• [What you will do]: Find every line in the records below that contains "useEffect", and copy it.

• [Saved entries]:
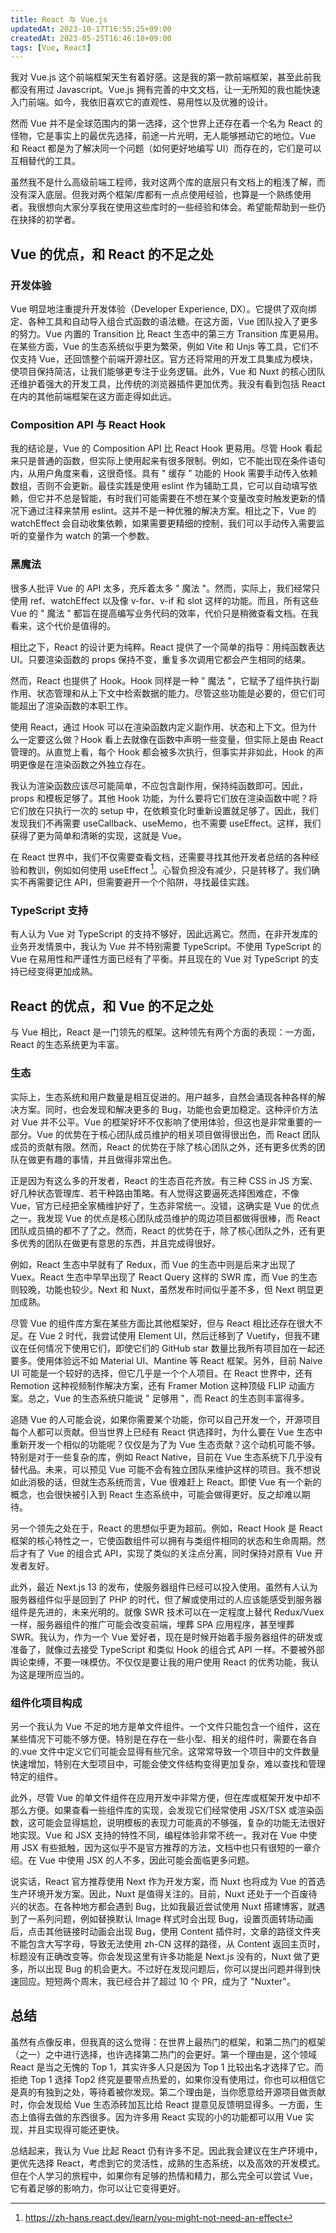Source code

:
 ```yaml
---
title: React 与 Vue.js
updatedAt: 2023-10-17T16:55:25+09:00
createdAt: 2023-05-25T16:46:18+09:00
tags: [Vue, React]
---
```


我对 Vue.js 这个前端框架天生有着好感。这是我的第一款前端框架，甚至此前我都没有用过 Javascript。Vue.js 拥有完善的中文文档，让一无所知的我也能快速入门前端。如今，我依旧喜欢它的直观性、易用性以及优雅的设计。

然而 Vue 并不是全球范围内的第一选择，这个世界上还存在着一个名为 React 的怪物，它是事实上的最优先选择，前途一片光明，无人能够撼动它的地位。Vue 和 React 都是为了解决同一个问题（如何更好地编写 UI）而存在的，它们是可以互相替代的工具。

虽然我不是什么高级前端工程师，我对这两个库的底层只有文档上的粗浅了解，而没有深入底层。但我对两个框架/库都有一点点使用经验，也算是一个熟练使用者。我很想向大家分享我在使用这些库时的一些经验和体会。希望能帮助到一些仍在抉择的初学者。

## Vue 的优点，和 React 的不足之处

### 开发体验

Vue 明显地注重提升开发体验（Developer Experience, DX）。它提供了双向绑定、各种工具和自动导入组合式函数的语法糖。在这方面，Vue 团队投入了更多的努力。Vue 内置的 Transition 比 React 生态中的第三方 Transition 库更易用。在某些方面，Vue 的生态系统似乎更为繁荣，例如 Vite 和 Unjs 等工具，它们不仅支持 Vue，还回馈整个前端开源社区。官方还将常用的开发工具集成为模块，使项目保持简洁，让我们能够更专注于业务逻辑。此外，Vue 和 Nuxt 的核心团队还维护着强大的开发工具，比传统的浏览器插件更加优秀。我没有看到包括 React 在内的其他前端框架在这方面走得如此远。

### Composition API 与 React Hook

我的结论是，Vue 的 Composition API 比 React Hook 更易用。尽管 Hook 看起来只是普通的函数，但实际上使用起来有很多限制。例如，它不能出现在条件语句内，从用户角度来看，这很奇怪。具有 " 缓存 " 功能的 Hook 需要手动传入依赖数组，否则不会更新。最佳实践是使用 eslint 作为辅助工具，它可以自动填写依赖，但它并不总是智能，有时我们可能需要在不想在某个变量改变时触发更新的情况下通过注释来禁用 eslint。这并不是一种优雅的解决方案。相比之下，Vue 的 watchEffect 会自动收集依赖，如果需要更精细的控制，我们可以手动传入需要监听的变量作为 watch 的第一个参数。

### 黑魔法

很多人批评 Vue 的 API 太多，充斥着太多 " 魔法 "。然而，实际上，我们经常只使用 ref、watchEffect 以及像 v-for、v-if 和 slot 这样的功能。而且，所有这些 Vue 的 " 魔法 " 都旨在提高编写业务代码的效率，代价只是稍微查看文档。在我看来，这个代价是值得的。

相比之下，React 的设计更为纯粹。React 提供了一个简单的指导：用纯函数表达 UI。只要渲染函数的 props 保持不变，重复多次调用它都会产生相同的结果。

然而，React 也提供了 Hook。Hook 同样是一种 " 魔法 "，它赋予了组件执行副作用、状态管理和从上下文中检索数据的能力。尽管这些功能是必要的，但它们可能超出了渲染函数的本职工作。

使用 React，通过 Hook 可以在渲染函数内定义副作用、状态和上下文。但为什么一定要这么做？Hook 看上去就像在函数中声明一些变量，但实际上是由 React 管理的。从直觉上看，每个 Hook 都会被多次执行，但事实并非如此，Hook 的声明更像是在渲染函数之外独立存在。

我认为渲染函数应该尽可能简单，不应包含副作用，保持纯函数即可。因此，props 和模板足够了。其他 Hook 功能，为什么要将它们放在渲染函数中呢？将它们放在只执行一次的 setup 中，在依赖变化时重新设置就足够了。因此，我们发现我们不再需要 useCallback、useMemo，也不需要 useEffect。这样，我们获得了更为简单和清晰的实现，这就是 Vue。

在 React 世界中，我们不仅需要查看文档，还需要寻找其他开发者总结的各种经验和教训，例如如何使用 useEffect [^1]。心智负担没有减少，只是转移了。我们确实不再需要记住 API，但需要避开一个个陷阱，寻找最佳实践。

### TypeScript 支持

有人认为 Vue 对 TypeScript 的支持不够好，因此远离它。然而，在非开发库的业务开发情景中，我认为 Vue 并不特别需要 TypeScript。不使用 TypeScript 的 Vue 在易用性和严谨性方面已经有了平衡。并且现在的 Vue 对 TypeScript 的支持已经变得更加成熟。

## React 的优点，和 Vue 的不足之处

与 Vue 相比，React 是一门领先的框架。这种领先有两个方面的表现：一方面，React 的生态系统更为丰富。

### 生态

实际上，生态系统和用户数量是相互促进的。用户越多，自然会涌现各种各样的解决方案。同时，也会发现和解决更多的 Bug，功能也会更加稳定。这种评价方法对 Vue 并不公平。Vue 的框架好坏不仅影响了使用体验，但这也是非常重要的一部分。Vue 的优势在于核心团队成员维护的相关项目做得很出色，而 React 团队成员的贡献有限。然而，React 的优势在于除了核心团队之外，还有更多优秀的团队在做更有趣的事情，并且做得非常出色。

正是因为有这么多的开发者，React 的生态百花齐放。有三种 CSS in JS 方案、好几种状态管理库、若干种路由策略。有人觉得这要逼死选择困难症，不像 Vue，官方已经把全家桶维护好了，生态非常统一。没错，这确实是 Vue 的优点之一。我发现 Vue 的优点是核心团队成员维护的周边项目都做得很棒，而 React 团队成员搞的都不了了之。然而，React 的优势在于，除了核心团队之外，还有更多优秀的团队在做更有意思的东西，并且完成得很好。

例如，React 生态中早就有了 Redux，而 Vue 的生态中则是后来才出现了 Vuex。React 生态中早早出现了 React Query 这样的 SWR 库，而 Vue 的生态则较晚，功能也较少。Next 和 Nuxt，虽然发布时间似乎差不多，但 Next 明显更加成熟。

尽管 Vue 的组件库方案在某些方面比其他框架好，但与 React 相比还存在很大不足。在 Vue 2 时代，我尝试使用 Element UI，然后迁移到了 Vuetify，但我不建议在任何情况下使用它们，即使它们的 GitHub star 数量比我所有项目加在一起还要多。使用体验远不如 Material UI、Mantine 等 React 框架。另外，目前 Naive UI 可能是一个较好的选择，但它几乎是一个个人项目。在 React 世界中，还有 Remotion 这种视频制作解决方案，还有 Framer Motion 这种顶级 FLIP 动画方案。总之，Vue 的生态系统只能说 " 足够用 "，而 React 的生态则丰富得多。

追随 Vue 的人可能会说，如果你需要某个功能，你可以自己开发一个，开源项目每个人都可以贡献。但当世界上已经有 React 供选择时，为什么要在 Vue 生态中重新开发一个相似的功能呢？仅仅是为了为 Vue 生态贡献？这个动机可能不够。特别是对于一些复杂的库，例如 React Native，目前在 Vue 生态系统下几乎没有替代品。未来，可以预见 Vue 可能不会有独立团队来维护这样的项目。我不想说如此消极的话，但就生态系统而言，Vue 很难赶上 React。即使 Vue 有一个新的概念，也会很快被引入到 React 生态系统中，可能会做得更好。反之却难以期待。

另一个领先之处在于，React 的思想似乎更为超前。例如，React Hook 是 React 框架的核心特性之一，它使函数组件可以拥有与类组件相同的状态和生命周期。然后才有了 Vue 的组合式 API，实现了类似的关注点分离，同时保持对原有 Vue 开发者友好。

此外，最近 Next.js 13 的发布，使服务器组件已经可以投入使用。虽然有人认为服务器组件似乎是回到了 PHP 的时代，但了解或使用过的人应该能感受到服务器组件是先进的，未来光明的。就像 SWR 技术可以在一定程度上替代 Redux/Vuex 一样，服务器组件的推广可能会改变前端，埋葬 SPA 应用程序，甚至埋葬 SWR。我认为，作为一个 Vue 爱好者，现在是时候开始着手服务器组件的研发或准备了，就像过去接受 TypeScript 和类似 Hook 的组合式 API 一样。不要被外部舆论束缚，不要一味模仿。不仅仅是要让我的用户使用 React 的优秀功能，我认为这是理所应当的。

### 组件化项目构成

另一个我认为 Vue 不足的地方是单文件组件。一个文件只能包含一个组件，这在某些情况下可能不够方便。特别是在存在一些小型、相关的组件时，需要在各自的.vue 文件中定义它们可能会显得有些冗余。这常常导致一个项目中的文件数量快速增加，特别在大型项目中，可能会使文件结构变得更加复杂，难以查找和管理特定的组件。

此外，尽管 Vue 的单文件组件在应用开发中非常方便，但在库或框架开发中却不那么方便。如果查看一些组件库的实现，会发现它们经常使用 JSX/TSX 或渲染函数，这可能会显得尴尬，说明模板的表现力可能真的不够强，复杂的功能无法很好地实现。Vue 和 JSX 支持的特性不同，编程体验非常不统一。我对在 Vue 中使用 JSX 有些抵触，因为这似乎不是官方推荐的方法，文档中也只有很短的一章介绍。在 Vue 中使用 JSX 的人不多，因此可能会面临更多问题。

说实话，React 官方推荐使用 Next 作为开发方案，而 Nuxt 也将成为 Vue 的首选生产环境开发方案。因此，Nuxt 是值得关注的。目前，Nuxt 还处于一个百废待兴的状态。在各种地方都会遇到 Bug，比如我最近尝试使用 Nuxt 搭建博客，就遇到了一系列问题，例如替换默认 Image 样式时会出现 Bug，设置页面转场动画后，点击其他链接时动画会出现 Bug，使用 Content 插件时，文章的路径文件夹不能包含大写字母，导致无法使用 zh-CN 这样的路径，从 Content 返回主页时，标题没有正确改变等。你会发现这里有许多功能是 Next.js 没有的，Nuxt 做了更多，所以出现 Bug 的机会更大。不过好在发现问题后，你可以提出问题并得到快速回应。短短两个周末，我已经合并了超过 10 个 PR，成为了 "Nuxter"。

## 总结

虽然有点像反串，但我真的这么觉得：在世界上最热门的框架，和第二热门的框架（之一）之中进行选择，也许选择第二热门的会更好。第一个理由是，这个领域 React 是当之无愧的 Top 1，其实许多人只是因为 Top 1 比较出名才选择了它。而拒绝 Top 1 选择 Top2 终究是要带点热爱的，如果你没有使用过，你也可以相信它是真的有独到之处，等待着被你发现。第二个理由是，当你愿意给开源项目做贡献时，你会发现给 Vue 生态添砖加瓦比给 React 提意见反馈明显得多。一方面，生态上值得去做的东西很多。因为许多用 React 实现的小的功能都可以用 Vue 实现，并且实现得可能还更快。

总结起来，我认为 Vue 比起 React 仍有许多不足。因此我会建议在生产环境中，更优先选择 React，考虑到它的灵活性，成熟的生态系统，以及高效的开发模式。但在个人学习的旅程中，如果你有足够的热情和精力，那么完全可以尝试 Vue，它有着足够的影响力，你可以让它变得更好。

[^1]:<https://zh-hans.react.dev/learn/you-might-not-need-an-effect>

• [Response below]:
我认为渲染函数应该尽可能简单，不应包含副作用，保持纯函数即可。因此，props 和模板足够了。其他 Hook 功能，为什么要将它们放在渲染函数中呢？将它们放在只执行一次的 setup 中，在依赖变化时重新设置就足够了。因此，我们发现我们不再需要 useCallback、useMemo，也不需要 useEffect。这样，我们获得了更为简单和清晰的实现，这就是 Vue。
在 React 世界中，我们不仅需要查看文档，还需要寻找其他开发者总结的各种经验和教训，例如如何使用 useEffect [^1]。心智负担没有减少，只是转移了。我们确实不再需要记住 API，但需要避开一个个陷阱，寻找最佳实践。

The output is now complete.